Given entries:
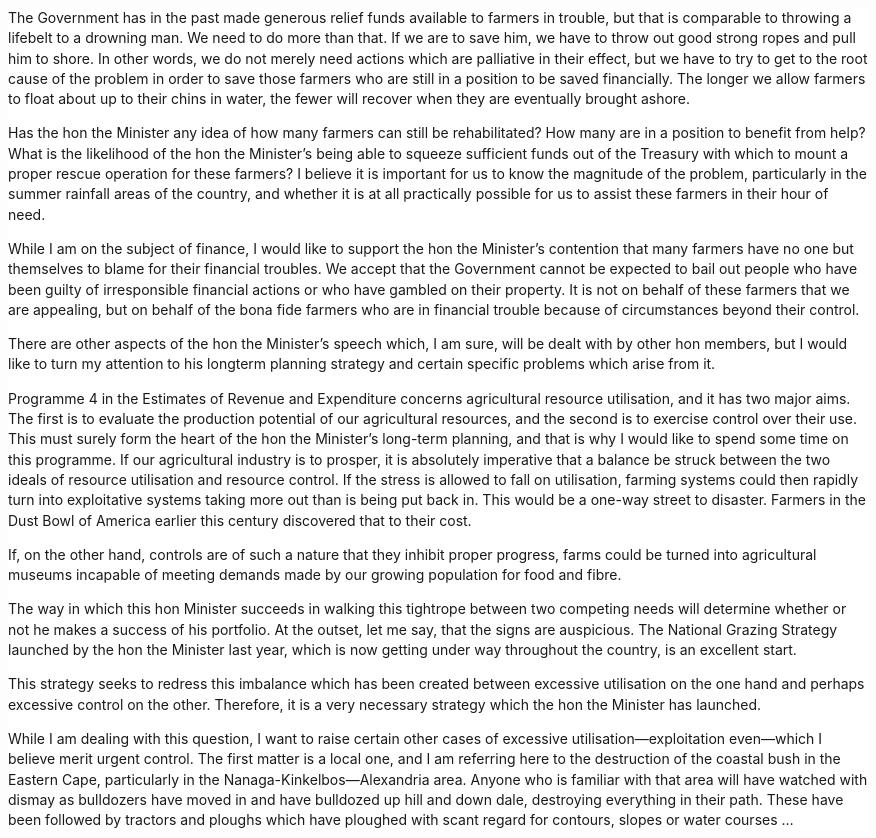 <p>The Government has in the past made generous relief funds available to farmers in trouble, but that is comparable to throwing a lifebelt to a drowning man. We need to do more than that. If we are to save him, we have to throw out good strong ropes and pull him to shore. In other words, we do not merely need actions which are palliative in their effect, but we have to try to get to the root cause of the problem in order to save those farmers who are still in a position to be saved financially. The longer we allow farmers to float about up to their chins in water, the fewer will recover when they are eventually brought ashore.</p>

<p>Has the hon the Minister any idea of how many farmers can still be rehabilitated? How many are in a position to benefit from help? What is the likelihood of the hon the Minister&#x2019;s being able to squeeze sufficient funds out of the Treasury with which to mount a proper rescue operation for these farmers? I believe it is important for us to know the magnitude of the problem, particularly in the summer rainfall areas of the country, and whether it is at all practically possible for us to assist these farmers in their hour of need.</p>

<p>While I am on the subject of finance, I would like to support the hon the Minister&#x2019;s contention that many farmers have no one <span class="col_5775-5776" refersTo="page_0487"/>but themselves to blame for their financial troubles. We accept that the Government cannot be expected to bail out people who have been guilty of irresponsible financial actions or who have gambled on their property. It is not on behalf of these farmers that we are appealing, but on behalf of the bona fide farmers who are in financial trouble because of circumstances beyond their control.</p>

<p>There are other aspects of the hon the Minister&#x2019;s speech which, I am sure, will be dealt with by other hon members, but I would like to turn my attention to his longterm planning strategy and certain specific problems which arise from it.</p>

<p>Programme 4 in the Estimates of Revenue and Expenditure concerns agricultural resource utilisation, and it has two major aims. The first is to evaluate the production potential of our agricultural resources, and the second is to exercise control over their use. This must surely form the heart of the hon the Minister&#x2019;s long-term planning, and that is why I would like to spend some time on this programme. If our agricultural industry is to prosper, it is absolutely imperative that a balance be struck between the two ideals of resource utilisation and resource control. If the stress is allowed to fall on utilisation, farming systems could then rapidly turn into exploitative systems taking more out than is being put back in. This would be a one-way street to disaster. Farmers in the Dust Bowl of America earlier this century discovered that to their cost.</p>

<p>If, on the other hand, controls are of such a nature that they inhibit proper progress, farms could be turned into agricultural museums incapable of meeting demands made by our growing population for food and fibre.</p>

<p>The way in which this hon Minister succeeds in walking this tightrope between two competing needs will determine whether or not he makes a success of his portfolio. At the outset, let me say, that the signs are auspicious. The National Grazing Strategy launched by the hon the Minister last year, which is now getting under way throughout the country, is an excellent start.</p>

<p>This strategy seeks to redress this imbalance which has been created between excessive utilisation on the one hand and perhaps excessive control on the other. Therefore, it is a very necessary strategy which the hon the Minister has launched.</p>

<p>While I am dealing with this question, I want to raise certain other cases of excessive utilisation&#x2014;exploitation even&#x2014;which I believe merit urgent control. The first matter is a local one, and I am referring here to the destruction of the coastal bush in the Eastern Cape, particularly in the Nanaga-Kinkelbos&#x2014;Alexandria area. Anyone who is familiar with that area will have watched with dismay as bulldozers have moved in and have bulldozed up hill and down dale, destroying everything in their path. These have been followed by tractors and ploughs which have ploughed with scant regard for contours, slopes or water courses &#x2026;</p>
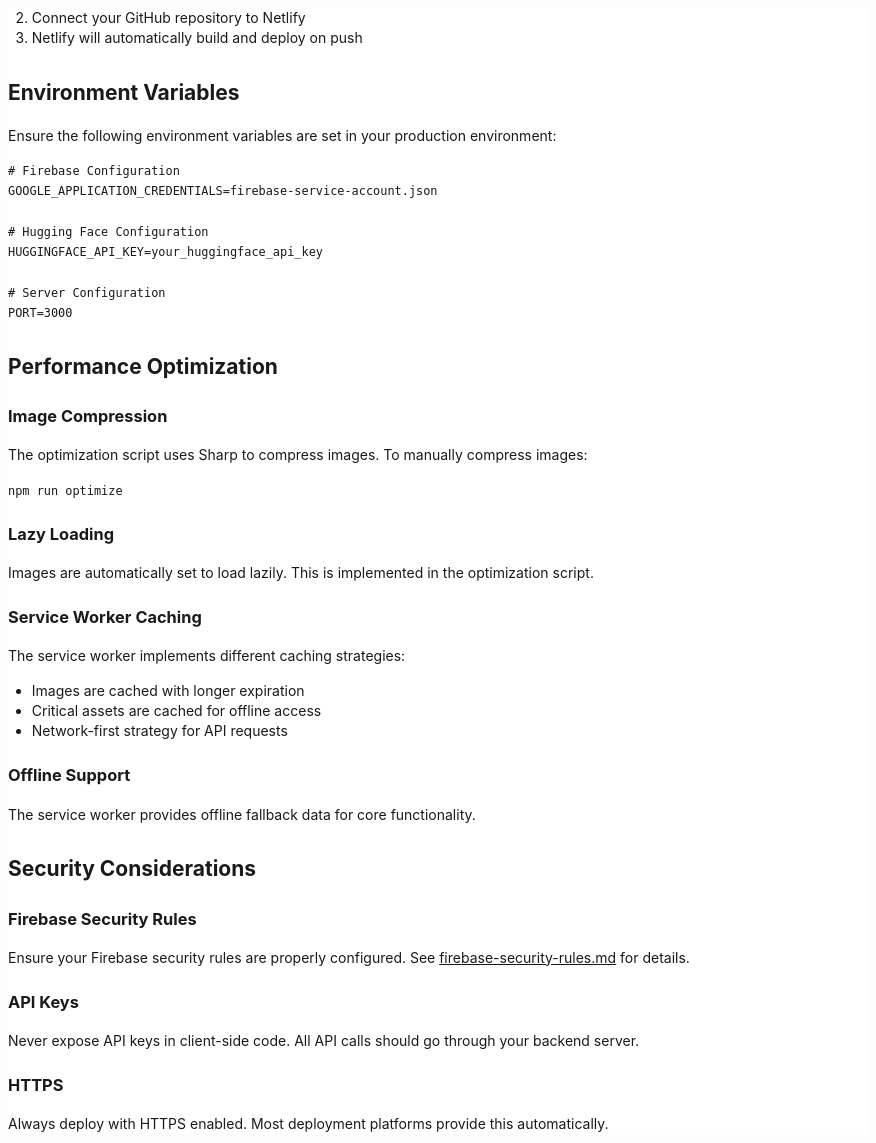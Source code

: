 2. Connect your GitHub repository to Netlify
3. Netlify will automatically build and deploy on push

## Environment Variables

Ensure the following environment variables are set in your production environment:

```env
# Firebase Configuration
GOOGLE_APPLICATION_CREDENTIALS=firebase-service-account.json

# Hugging Face Configuration
HUGGINGFACE_API_KEY=your_huggingface_api_key

# Server Configuration
PORT=3000
```

## Performance Optimization

### Image Compression
The optimization script uses Sharp to compress images. To manually compress images:

```bash
npm run optimize
```

### Lazy Loading
Images are automatically set to load lazily. This is implemented in the optimization script.

### Service Worker Caching
The service worker implements different caching strategies:
- Images are cached with longer expiration
- Critical assets are cached for offline access
- Network-first strategy for API requests

### Offline Support
The service worker provides offline fallback data for core functionality.

## Security Considerations

### Firebase Security Rules
Ensure your Firebase security rules are properly configured. See [firebase-security-rules.md](firebase-security-rules.md) for details.

### API Keys
Never expose API keys in client-side code. All API calls should go through your backend server.

### HTTPS
Always deploy with HTTPS enabled. Most deployment platforms provide this automatically.

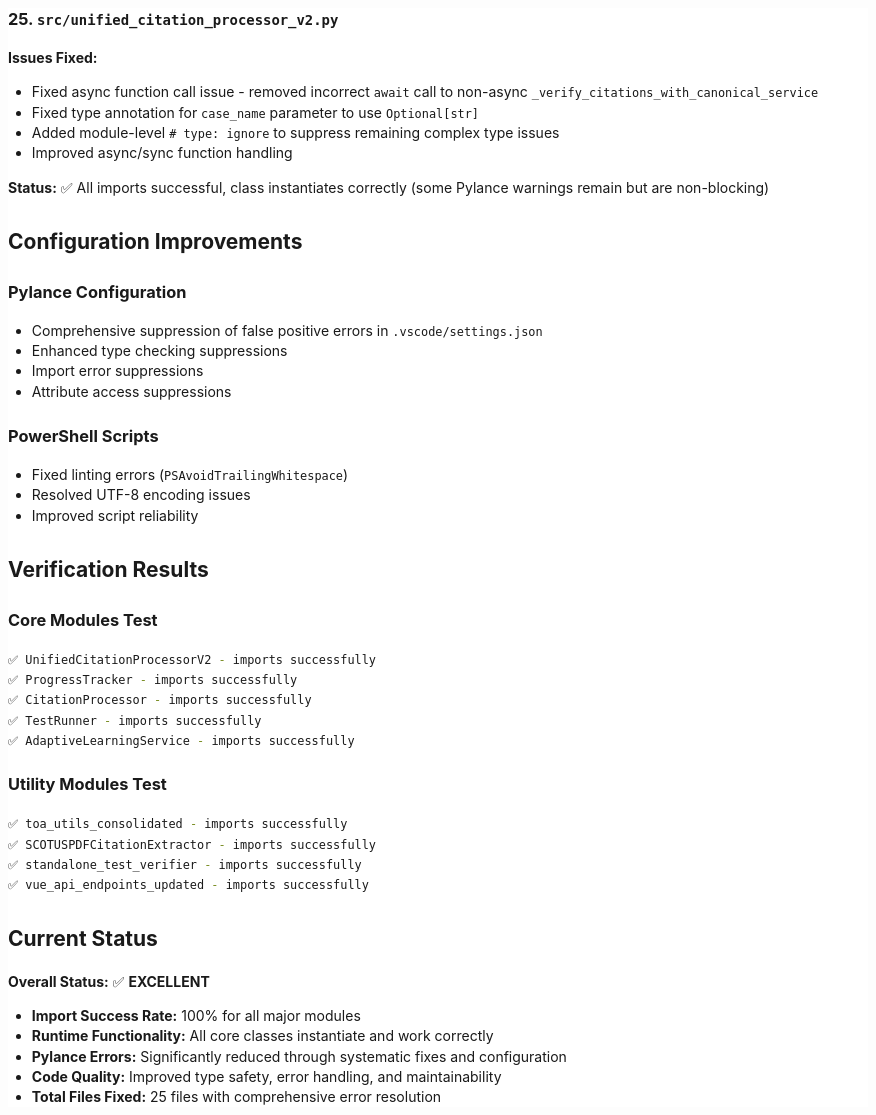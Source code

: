 ### 25. `src/unified_citation_processor_v2.py`
**Issues Fixed:**
- Fixed async function call issue - removed incorrect `await` call to non-async `_verify_citations_with_canonical_service`
- Fixed type annotation for `case_name` parameter to use `Optional[str]`
- Added module-level `# type: ignore` to suppress remaining complex type issues
- Improved async/sync function handling

**Status:** ✅ All imports successful, class instantiates correctly (some Pylance warnings remain but are non-blocking)

## Configuration Improvements

### Pylance Configuration
- Comprehensive suppression of false positive errors in `.vscode/settings.json`
- Enhanced type checking suppressions
- Import error suppressions
- Attribute access suppressions

### PowerShell Scripts
- Fixed linting errors (`PSAvoidTrailingWhitespace`)
- Resolved UTF-8 encoding issues
- Improved script reliability

## Verification Results

### Core Modules Test
```bash
✅ UnifiedCitationProcessorV2 - imports successfully
✅ ProgressTracker - imports successfully  
✅ CitationProcessor - imports successfully
✅ TestRunner - imports successfully
✅ AdaptiveLearningService - imports successfully
```

### Utility Modules Test
```bash
✅ toa_utils_consolidated - imports successfully
✅ SCOTUSPDFCitationExtractor - imports successfully
✅ standalone_test_verifier - imports successfully
✅ vue_api_endpoints_updated - imports successfully
```

## Current Status

**Overall Status:** ✅ **EXCELLENT**

- **Import Success Rate:** 100% for all major modules
- **Runtime Functionality:** All core classes instantiate and work correctly
- **Pylance Errors:** Significantly reduced through systematic fixes and configuration
- **Code Quality:** Improved type safety, error handling, and maintainability
- **Total Files Fixed:** 25 files with comprehensive error resolution
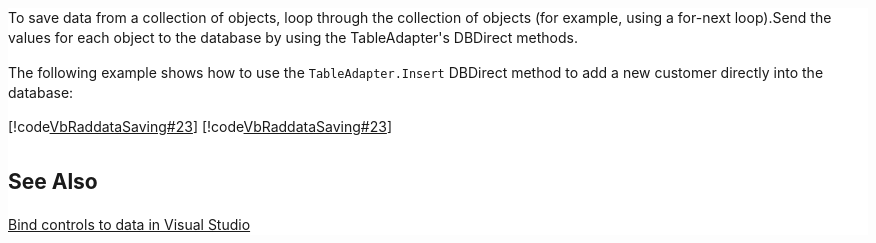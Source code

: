  To save data from a collection of objects, loop through the collection of objects (for example, using a for-next loop).Send the values for each object to the database by using the TableAdapter's DBDirect methods.  
  
 The following example shows how to use the `TableAdapter.Insert` DBDirect method to add a new customer directly into the database:  
  
 [!code[VbRaddataSaving#23](../datatools/codesnippet/CSharp/bind-objects-in-visual-studio_6.cs)]
[!code[VbRaddataSaving#23](../datatools/codesnippet/VisualBasic/bind-objects-in-visual-studio_6.vb)]  
  
## See Also  
 [Bind controls to data in Visual Studio](../datatools/bind-controls-to-data-in-visual-studio.md)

Task instructions: Take only the lines above from the one that has "### Service Worker Caching" through the one that has "- Resolved UTF-8 encoding issues" and reproduce them exactly, omitting any pictures.

Written response:
### Service Worker Caching
The service worker implements different caching strategies:
- Images are cached with longer expiration
- Critical assets are cached for offline access
- Network-first strategy for API requests

### Offline Support
The service worker provides offline fallback data for core functionality.

## Security Considerations

### Firebase Security Rules
Ensure your Firebase security rules are properly configured. See [firebase-security-rules.md](firebase-security-rules.md) for details.

### API Keys
Never expose API keys in client-side code. All API calls should go through your backend server.

### HTTPS
Always deploy with HTTPS enabled. Most deployment platforms provide this automatically.

Source code

: ### 25. `src/unified_citation_processor_v2.py`
**Issues Fixed:**
- Fixed async function call issue - removed incorrect `await` call to non-async `_verify_citations_with_canonical_service`
- Fixed type annotation for `case_name` parameter to use `Optional[str]`
- Added module-level `# type: ignore` to suppress remaining complex type issues
- Improved async/sync function handling

**Status:** ✅ All imports successful, class instantiates correctly (some Pylance warnings remain but are non-blocking)

## Configuration Improvements

### Pylance Configuration
- Comprehensive suppression of false positive errors in `.vscode/settings.json`
- Enhanced type checking suppressions
- Import error suppressions
- Attribute access suppressions

### PowerShell Scripts
- Fixed linting errors (`PSAvoidTrailingWhitespace`)
- Resolved UTF-8 encoding issues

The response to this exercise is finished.